Out-of-Order Execution

One of the simplest but most useful lessons I learned while working at 2K Marin was: build the first level of the game last.

The first level of the game has a critical function. It introduces players to the world, the story, and the mechanics. But it must not feel like a history lesson or an instruction manual. The first level is the first impression a player will have of the game (marketing materials aside). It should be exciting, visually striking, and uniquely memorable. If the first level is boring or confusing, the player may put the controller down and never come back.

These myriad requirements are difficult to balance at any point during development, but they are virtually impossible to satisfy at the start of production. When a project is young, there are systems and assets to be built, best practices to be discovered, scheduling snafus to be resolved. The process of development informs further development. At inception, there is barely any context for how to make a good level, let alone the most critical level in the game.

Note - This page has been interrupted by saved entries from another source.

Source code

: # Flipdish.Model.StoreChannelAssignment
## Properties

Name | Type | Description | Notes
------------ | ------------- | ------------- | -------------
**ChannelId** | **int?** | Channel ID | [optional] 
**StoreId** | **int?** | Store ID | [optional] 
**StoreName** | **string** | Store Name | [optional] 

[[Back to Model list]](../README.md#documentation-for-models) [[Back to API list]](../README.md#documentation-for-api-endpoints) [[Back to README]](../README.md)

So the practice goes: build the first level of the game last. At the end of production, with all the acquired tools and techniques and code and content, a developer is best equipped to tackle the challenge of the game’s opening moments.

The first set of levels I built for NEON STRUCT are those in the middle third of the game. I originally planned to continue to the endgame content and finally come back and build the first third last. I changed that plan recently to support a playable demo for testing and marketing purposes. I need the demo to stand alone as a coherent experience, which means it carries many of the same expectations as the first level: it must introduce the story and systems while making a great first impression. As I could not afford to build a throwaway level, the most appropriate plan was to build the first level now and use it as the demo.

Although I did not wait until the absolute end of the project to build the first level, the benefits of doing it later in production were clear. I had a larger set of assets. I had an improved scripting language. I more fully understood the story. I knew how to work within the constraints of the voxel engine to produce interesting, visually appealing spaces.

And perhaps there will be a separate advantage in not waiting until the last minute to build this level. I now have sufficient time to playtest it and make any necessary improvements for the shipping version.

Semantics and Syntax of Scripting

The core game mechanics/scripting architecture used in NEON STRUCT is event-based. When an interesting event occurs, an event message is sent to relevant observers to be handled as needed. For example, when the player interacts with an object, that object receives an OnFrobbed event message and may implement a reaction to it. The desk lamp in the screenshot has an OnFrobbed reaction that plays a switching sound effect and toggles its light component on or off.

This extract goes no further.